There's almost nothing to say because it's just such a self-evidently good idea.
It's high time we start seeing software understand that data identity as totally severable from data location -- and if our existing tools can't do it, we're gonna start seeing more and more clever hacks like this to make it happen.
(This (or bifrost, the upstream) should probably not be using md5 in this day and age though! sha384 and blake2 are both much, much better choices, and immune to length extension issues. sha512 is also fine, as long as the content length is also tracked.)
> It's high time we start seeing software understand that data identity as totally severable from data location -- and if our existing tools can't do it, we're gonna start seeing more and more clever hacks like this to make it happen.
I believe it was Alan Kay who said, "names don't scale". We've known about this problem for a half century. wget should be a semi-intelligent software agent, so that we humans can free up mental resources for the truly difficult problems.
The problem with MD5 here is the relatively poor collision resistance, not the length extension.
Length extension allows you to calculate the final hash of appended data without knowing the original data. H(secret + data) is vulnerable because you can calculate H(secret + data + extra) without knowing secret. The solution here is to use an HMAC, and in this case MD5 is still sufficient. It doesn't apply to the post's context at all.
SHA256 is sufficient to verify a file hasn't changed. The next step up would be to sign the file with a PGP key, which allows you to verify the source as well.
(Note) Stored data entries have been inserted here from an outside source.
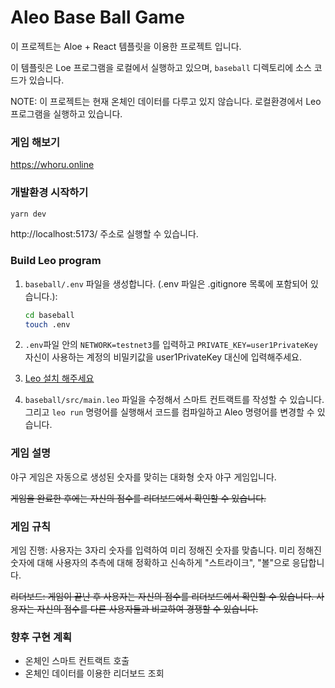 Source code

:# Aleo Base Ball Game

이 프로젝트는 Aloe + React 템플릿을 이용한 프로젝트 입니다.

이 템플릿은 Loe 프로그램을 로컬에서 실행하고 있으며, `baseball` 디렉토리에 소스 코드가 있습니다.

NOTE: 이 프로젝트는 현재 온체인 데이터를 다루고 있지 않습니다. 로컬환경에서 Leo 프로그램을 실행하고 있습니다.

### 게임 해보기

https://whoru.online

### 개발환경 시작하기

```bash
yarn dev
```

http://localhost:5173/ 주소로 실행할 수 있습니다.

### Build Leo program

1. `baseball/.env` 파일을 생성합니다. (.env 파일은 .gitignore 목록에 포함되어 있습니다.):

   ```bash
   cd baseball
   touch .env
   ```

2. `.env`파일 안의 `NETWORK=testnet3`를 입력하고 `PRIVATE_KEY=user1PrivateKey` 자신이 사용하는 계정의 비밀키값을 user1PrivateKey 대신에 입력해주세요.

3. [Leo 설치 해주세요](https://github.com/AleoHQ/leo)

4. `baseball/src/main.leo` 파일을 수정해서 스마트 컨트랙트를 작성할 수 있습니다. 그리고 `leo run` 명령어를 실행해서 코드를 컴파일하고 Aleo 명령어를 변경할 수 있습니다.

### 게임 설명

야구 게임은 자동으로 생성된 숫자를 맞히는 대화형 숫자 야구 게임입니다.

~~게임을 완료한 후에는 자신의 점수를 리더보드에서 확인할 수 있습니다.~~

### 게임 규칙

게임 진행: 사용자는 3자리 숫자를 입력하여 미리 정해진 숫자를 맞춥니다. 미리 정해진 숫자에 대해 사용자의 추측에 대해 정확하고 신속하게 "스트라이크", "볼"으로 응답합니다.

~~리더보드: 게임이 끝난 후 사용자는 자신의 점수를 리더보드에서 확인할 수 있습니다. 사용자는 자신의 점수를 다른 사용자들과 비교하여 경쟁할 수 있습니다.~~

### 향후 구현 계획

- 온체인 스마트 컨트랙트 호출
- 온체인 데이터를 이용한 리더보드 조회
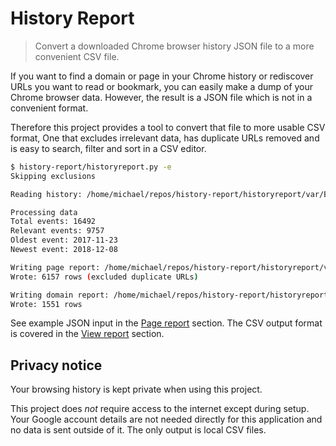 # History Report
> Convert a downloaded Chrome browser history JSON file to a more convenient CSV file.

If you want to find a domain or page in your Chrome history or rediscover URLs you want to read or bookmark, you can easily make a dump of your Chrome browser data. However, the result is a JSON file which is not in a convenient format. 

Therefore this project provides a tool to convert that file to more usable CSV format, One that excludes irrelevant data, has duplicate URLs removed and is easy to search, filter and sort in a CSV editor.

```bash
$ history-report/historyreport.py -e
Skipping exclusions

Reading history: /home/michael/repos/history-report/historyreport/var/BrowserHistory.json

Processing data
Total events: 16492
Relevant events: 9757
Oldest event: 2017-11-23
Newest event: 2018-12-08

Writing page report: /home/michael/repos/history-report/historyreport/var/page_report.csv
Wrote: 6157 rows (excluded duplicate URLs)

Writing domain report: /home/michael/repos/history-report/historyreport/var/domain_report.csv
Wrote: 1551 rows
```

See example JSON input in the [Page report](docs/usage.md#page-report) section. The CSV output format is covered in the [View report](docs/usage.md#view-reports) section.


## Privacy notice

Your browsing history is kept private when using this project. 

This project does *not* require access to the internet except during setup. Your Google account details are not needed directly for this application and no data is sent outside of it. The only output is local CSV files.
Ultimately to be on the safe side against all scenarios including chosen plaintext attacks and ensure integrity you'll need an authenticated encryption with encrypt-then-mac scheme. What always remains opens is the key sharing and identity management.
You don't need encryption to provide integrity. What you want is a hash function that has no collision, and the shaX functions do that perfectly.
The only attacks that can happen are if someone gives you a wrong hash; which means we need to secure the hash distribution, but there's no need to secure the content distribution. Unless you want an encrypted distribution, but that's a whole another topic.
That's not really the point. With SHA1/MD5 etc you may only ensure integrity against random non-malicious errors. But think of a malicious attacker targeting existential forgery using chosen message attack where she may change both the message and the hash.
Don't think I'm missing your idea to secure only the hash distribution, but you simply delay the same problem one step ahead. So you decouple the hashes [h{1}, h{2}, ... h{n}] from the contents (or messages) they are derived from. [m{1}, m{2}.. m{n}) and you think you may ensure the secure distribution of the hashes without their "messages". Now in recursion your new "content" are now those hashes which require their own confidentiality and integrity check which may better be done using an authenticated encryption with mac. Ultimately an attacker may simply forge hashes and provide contents for them.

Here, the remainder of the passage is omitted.